* [Source data]

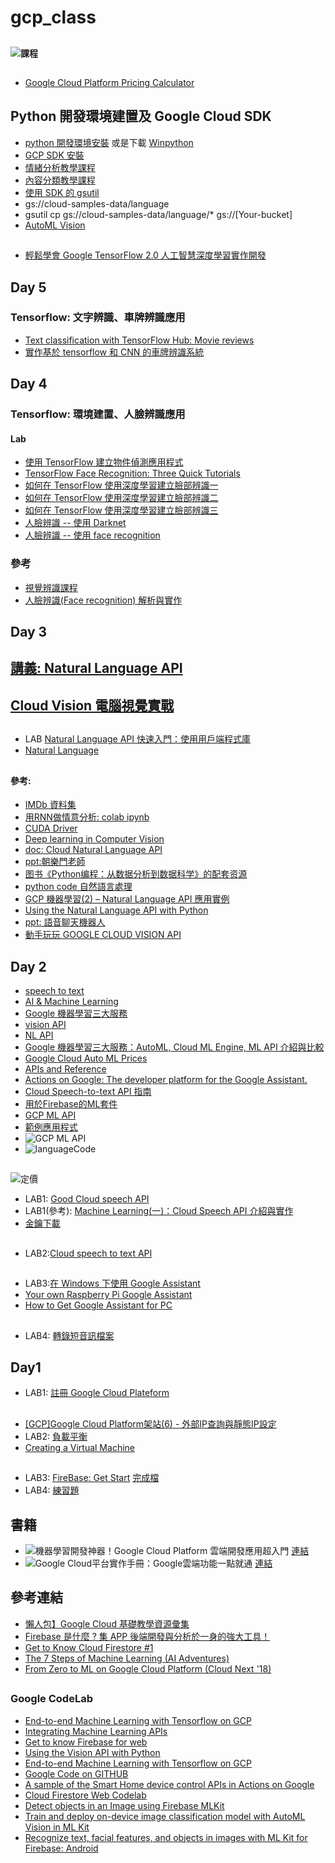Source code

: # gcp_class
##
#### ![課程](images/課程.jpg)
##
* [Google Cloud Platform Pricing Calculator](https://cloud.google.com/products/calculator/?hl=zh-tw#id=9423259f-e423-4c0a-a728-fc4d00574902)
## Python 開發環境建置及 Google Cloud SDK
* [python 開發環境安裝](https://cloud.google.com/python/setup?hl=zh-tw) 或是下載 [Winpython](https://drive.google.com/open?id=1MYVYG6kY5Tj15-nq7RBctVn4oZX15akH)
* [GCP SDK 安裝](https://cloud.google.com/sdk/docs/quickstart-windows?hl=zh-tw)
* [情緒分析教學課程](https://cloud.google.com/natural-language/docs/sentiment-tutorial?hl=zh-tw)
* [內容分類教學課程](https://cloud.google.com/natural-language/docs/classify-text-tutorial?hl=zh-tw)
* [使用 SDK 的 gsutil](https://cloud.google.com/storage/docs/quickstart-gsutil?hl=zh-tw)
* gs://cloud-samples-data/language
* gsutil cp gs://cloud-samples-data/language/* gs://[Your-bucket]
* [AutoML Vision](https://cloud.google.com/vision/automl/docs/create-datasets?hl=zh-TW#create-dataset)
##
* [輕鬆學會 Google TensorFlow 2.0 人工智慧深度學習實作開發](https://github.com/taipeitechmmslab/MMSLAB-TF2)
##
## Day 5
### Tensorflow: 文字辨識、車牌辨識應用
* [Text classification with TensorFlow Hub: Movie reviews](https://www.tensorflow.org/tutorials/keras/text_classification_with_hub)
* [實作基於 tensorflow 和 CNN 的車牌辨識系統](https://github.com/sapphirelin/re-deep-anpr)

##
## Day 4
### Tensorflow: 環境建置、人臉辨識應用
#### Lab
* [使用 TensorFlow 建立物件偵測應用程式](https://cloud.google.com/solutions/creating-object-detection-application-tensorflow)
* [TensorFlow Face Recognition: Three Quick Tutorials](https://missinglink.ai/guides/tensorflow/tensorflow-face-recognition-three-quick-tutorials/)
* [如何在 TensorFlow 使用深度學習建立臉部辨識一](https://blog.gcp.expert/tensorflow-facial-recognition-1/)
* [如何在 TensorFlow 使用深度學習建立臉部辨識二](https://blog.gcp.expert/tensorflow-facial-recognition-2/)
* [如何在 TensorFlow 使用深度學習建立臉部辨識三](https://blog.gcp.expert/tensorflow-facial-recognition-3/)
* [人臉辨識 -- 使用 Darknet](https://github.com/jumbokh/cv_face/tree/master/opencv/day2)
* [人臉辨識 -- 使用 face recognition](https://github.com/jumbokh/cv_face/tree/master/opencv/day3)
### 參考
* [視覺辨識課程](https://github.com/jumbokh/cv_face)
* [人臉辨識(Face recognition) 解析與實作](https://medium.com/life-is-fantistic/%E4%BA%BA%E8%87%89%E8%BE%A8%E8%AD%98-face-recognition-cffcec53a544)



## Day 3
## [講義: Natural Language API](https://github.com/jumbokh/gcp_class/blob/master/NLP/Natural%20Language%20API.pptx)
## [Cloud Vision 電腦視覺實戰](https://github.com/jumbokh/gcp_class/tree/master/VISION)
##
* LAB [Natural Language API 快速入門：使用用戶端程式庫](https://cloud.google.com/natural-language/docs/quickstart-client-libraries?hl=zh-tw)
* [Natural Language](https://cloud.google.com/natural-language/?hl=zh_TW)
##


#### 參考:
* [IMDb 資料集](https://www.imdb.com/)
* [用RNN做情意分析: colab ipynb](https://nbviewer.jupyter.org/github/jumbokh/gcp_class/blob/master/NLP/04_1_%E7%94%A8RNN%E5%81%9A%E6%83%85%E6%84%8F%E5%88%86%E6%9E%90%20%281%29.ipynb)
* [CUDA Driver](https://drive.google.com/open?id=1feB4md3IuopiLIev70rRY9iY-niSKeLz)
* [Deep learning in Computer Vision](http://gg.gg/bcc3t)
* [doc: Cloud Natural Language API](https://cloud.google.com/natural-language/?hl=zh_TW)
* [ppt:朝樂門老師](https://github.com/jumbokh/gcp_class/blob/master/NLP/41%E8%87%AA%E7%84%B6%E8%AF%AD%E8%A8%80%E5%A4%84%E7%90%86.pptx)
* [图书《Python编程：从数据分析到数据科学》的配套资源](https://github.com/LemenChao/PythonFromDAToDS)
* [python code 自然語言處理](https://nbviewer.jupyter.org/github/jumbokh/gcp_class/blob/master/NLP/41.%E8%87%AA%E7%84%B6%E8%AF%AD%E8%A8%80%E5%A4%84%E7%90%86.ipynb)
* [GCP 機器學習(2) – Natural Language API 應用實例](https://blog.gcp.expert/machine-learning-natural-language-api/)
* [Using the Natural Language API with Python](https://codelabs.developers.google.com/codelabs/cloud-natural-language-python3/index.html?index=..%2F..index#0)
* [ppt: 語音聊天機器人](https://github.com/jumbokh/gcp_class/blob/master/NLP/FT700-ch15.ppt)
* [動手玩玩 GOOGLE CLOUD VISION API](https://www.mile.cloud/zh-hant/google-cloud-vision-api/)
##
## Day 2
* [speech to text](https://cloud.google.com/speech-to-text/docs/quickstart-protocol)
* [AI & Machine Learning](https://cloud.google.com/products/ai/?hl=zh-tw#more-ai-resources)
* [Google 機器學習三大服務](https://cloud.google.com/apis/docs/overview)
* [vision API](https://cloud.google.com/vision/?hl=zh-tw&utm_source=google&utm_medium=cpc&utm_campaign=japac-TW-all-zh-dr-bkws-all-super-trial-e-dr-1003987&utm_content=text-ad-none-none-DEV_c-CRE_263273745739-ADGP_Hybrid+%7C+AW+SEM+%7C+BKWS+~+T1+%7C+EXA+%7C+ML+%7C+1:1+%7C+TW+%7C+zh+%7C+Vision+%7C+google+cloud+vision+api+%7C+en-KWID_43700031887751273-kwd-203288731207&userloc_9040321&utm_term=KW_google%20cloud%20vision%20api&gclid=Cj0KCQiAl5zwBRCTARIsAIrukdPS_OnI7B_o8YEV4n--CYIOymZVVFKaFK-fzRH0rh9wIFQ-9RDaiowaAtnVEALw_wcB)
* [NL API](https://cloud.google.com/natural-language/?hl=zh-tw&utm_source=google&utm_medium=cpc&utm_campaign=japac-TW-all-en-dr-bkws-all-all-trial-b-dr-1003987&utm_content=text-ad-none-none-DEV_c-CRE_252375343168-ADGP_Hybrid+%7C+AW+SEM+%7C+BKWS+~+T1+%7C+BMM+%7C+ML+%7C+M:1+%7C+TW+%7C+en+%7C+Language+%7C+API-KWID_43700036898841807-kwd-490168509258&userloc_9040321&utm_term=KW_%2Bgoogle%20%2Bnl%20%2Bapi&gclid=Cj0KCQiAl5zwBRCTARIsAIrukdMj14wWmIR3rHXVslZigPlxh-uQ1kSEu9-tVQ9rJUKmE0XNASDdQ2YaAgUDEALw_wcB)
* [Google 機器學習三大服務：AutoML, Cloud ML Engine, ML API 介紹與比較](https://blog.gcp.expert/google-cloud-automl-ml-engine-ml-api/)
* [Google Cloud Auto ML Prices](https://cloud.google.com/skus/?hl=zh_TW&_ga=2.32958715.-492626677.1577098418&_gac=1.213815654.1577098418.Cj0KCQiA6IHwBRCJARIsALNjViVJF6XIuFJD_Wvf0LluZbusR7aGAK8QYhLihR2ocuZIB8CTVGsgGcoaAgPfEALw_wcB&currency=USD&filter=auto+ml)
* [APIs and Reference](https://cloud.google.com/natural-language/docs/apis)
* [Actions on Google: The developer platform for the Google Assistant.](https://developers.google.com/assistant)
* [Cloud Speech-to-text API 指南](https://cloud.google.com/speech-to-text/docs/how-to)
* [用於Firebase的ML套件](https://firebase.google.com/docs/ml-kit?authuser=0)
* [GCP ML API](https://blog.gcp.expert/google-cloud-automl-ml-engine-ml-api/)
* [範例應用程式](https://github.com/GoogleCloudPlatform/python-docs-samples/tree/master/speech/cloud-client)
* ![GCP ML API](images/GCP_ML_info.png)
* ![languageCode](images/language-code.JPG)

##
![定價](images/text-speech-price.JPG)
* LAB1: [Good Cloud speech API](https://cloud.google.com/speech-to-text/?hl=zh-tw&utm_source=google&utm_medium=cpc&utm_campaign=japac-TW-all-zh-dr-bkws-all-super-trial-e-dr-1003987&utm_content=text-ad-none-none-DEV_c-CRE_263264846828-ADGP_Hybrid+%7C+AW+SEM+%7C+BKWS+~+T1+%7C+EXA+%7C+ML+%7C+1:1+%7C+TW+%7C+zh+%7C+Speech+%7C+google+cloud+speech+api+%7C+en-KWID_43700031887751063-kwd-203288730727&userloc_9040321&utm_term=KW_google%20cloud%20speech%20api&gclid=CjwKCAiA9JbwBRAAEiwAnWa4Q2L6JNb6JogBial2wAr81VYZ5u4OrRugpr-9YzFBBQZEU33BTpu_OxoC_gwQAvD_BwE)
* LAB1(參考): [Machine Learning(一)：Cloud Speech API 介紹與實作](https://blog.gcp.expert/machine-learning-cloud-speech-api/)
* [金鑰下載](https://cloud.google.com/speech-to-text/docs/reference/libraries)
##
* LAB2:[Cloud speech to text API](https://github.com/jumbokh/gcp_class/blob/master/Google_text-to-speech-API.md)
##
* LAB3:[在 Windows 下使用 Google Assistant](https://github.com/jumbokh/gcp_class/blob/master/Google_Assistant_Win10.md)
* [Your own Raspberry Pi Google Assistant](https://medium.com/@janne.spijkervet/your-own-raspberry-pi-google-assistant-1434be9eac99)
* [How to Get Google Assistant for PC](https://www.lifewire.com/google-assistant-on-windows-4628292)
##
* LAB4: [轉錄短音訊檔案](https://cloud.google.com/speech-to-text/docs/sync-recognize#speech-sync-recognize-python)

##
## Day1
* LAB1: [註冊 Google Cloud Plateform](https://github.com/jumbokh/gcp_class/blob/master/GCP_%E8%A8%BB%E5%86%8A%E5%8F%8A%E5%BB%BA%E7%AB%8B%E5%B0%88%E6%A1%88.pptx)
##
* [[GCP]Google Cloud Platform架站(6) - 外部IP查詢與靜態IP設定](https://robarter.pixnet.net/blog/post/223287133-%5Bgcp%5Dgoogle%E9%9B%B2%E7%AB%AF%E6%9E%B6%E7%AB%99---%E5%A4%96%E9%83%A8ip%E6%9F%A5%E8%A9%A2%E8%88%87%E9%9D%9C%E6%85%8Bip%E8%A8%AD%E5%AE%9A)
* LAB2: [負載平衡](https://github.com/jumbokh/gcp_class/blob/master/Load_balance.md)
* [Creating a Virtual Machine](https://codelabs.developers.google.com/codelabs/cloud-create-a-vm/index.html?index=..%2F..index#0)
##
* LAB3: [FireBase: Get Start](https://codelabs.developers.google.com/codelabs/firebase-get-to-know-web/index.html?index=..%2F..index#0)
        [完成檔](https://github.com/jumbokh/gcp_class/tree/master/Source/firebase-gtk-web-start-wendj1_Done)
* LAB4: [練習題](https://codelabs.developers.google.com/codelabs/firebase-web/index.html?index=..%2F..index#0)
##


## 書籍

* ![機器學習開發神器！Google Cloud Platform 雲端開發應用超入門](images/Flag_F9361.jpg) [連結](https://www.flag.com.tw/books/product/F9361)
* ![Google Cloud平台實作手冊：Google雲端功能一點就通](images/MP21713.jpg) [連結](https://www.books.com.tw/products/0010753986)

## 參考連結

* [懶人包】Google Cloud 基礎教學資源彙集](https://blog.gcp.expert/google-cloud-products-quick-start/)
* [Firebase 是什麼 ? 集 APP 後端開發與分析於一身的強大工具！](https://blog.gcp.expert/firebase-gcp/)
* [Get to Know Cloud Firestore #1](https://www.youtube.com/watch?time_continue=1&v=v_hR4K4auoQ&feature=emb_logo)
* [The 7 Steps of Machine Learning (AI Adventures)](https://www.youtube.com/watch?v=nKW8Ndu7Mjw&feature=emb_logo)
* [From Zero to ML on Google Cloud Platform (Cloud Next '18)](https://www.youtube.com/watch?v=QU7_eU8HzAQ)
##
### Google CodeLab
* [End-to-end Machine Learning with Tensorflow on GCP](https://codelabs.developers.google.com/codelabs/end-to-end-ml/index.html?index=..%2F..cloudai#0)
* [Integrating Machine Learning APIs](https://codelabs.developers.google.com/codelabs/cloud-ml-apis/index.html?index=..%2F..index#0)
* [Get to know Firebase for web](https://codelabs.developers.google.com/codelabs/firebase-get-to-know-web/index.html?index=..%2F..index#0)
* [Using the Vision API with Python](https://codelabs.developers.google.com/codelabs/cloud-vision-api-python/index.html?index=..%2F..cloudai#0)
* [End-to-end Machine Learning with Tensorflow on GCP](https://codelabs.developers.google.com/codelabs/end-to-end-ml/index.html?index=..%2F..cloudai#0)
* [Google Code on GITHUB](https://github.com/googlecodelabs/tools)
* [A sample of the Smart Home device control APIs in Actions on Google](https://github.com/actions-on-google/smart-home-nodejs)
* [Cloud Firestore Web Codelab](https://codelabs.developers.google.com/codelabs/firestore-web/index.html?index=..%2F..index#0)
* [Detect objects in an Image using Firebase MLKit](https://codelabs.developers.google.com/codelabs/mlkit-image-objects-android/index.html?index=..%2F..index#0)
* [Train and deploy on-device image classification model with AutoML Vision in ML Kit](https://codelabs.developers.google.com/codelabs/automl-vision-edge-in-mlkit/index.html?index=..%2F..index#0)
* [Recognize text, facial features, and objects in images with ML Kit for Firebase: Android](https://codelabs.developers.google.com/codelabs/mlkit-android/index.html?index=..%2F..index#0)
##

* [Work instruction] Show every line of the data in which the word "nbviewer" appears.

* [Exercise result]
* [用RNN做情意分析: colab ipynb](https://nbviewer.jupyter.org/github/jumbokh/gcp_class/blob/master/NLP/04_1_%E7%94%A8RNN%E5%81%9A%E6%83%85%E6%84%8F%E5%88%86%E6%9E%90%20%281%29.ipynb)
* [python code 自然語言處理](https://nbviewer.jupyter.org/github/jumbokh/gcp_class/blob/master/NLP/41.%E8%87%AA%E7%84%B6%E8%AF%AD%E8%A8%80%E5%A4%84%E7%90%86.ipynb)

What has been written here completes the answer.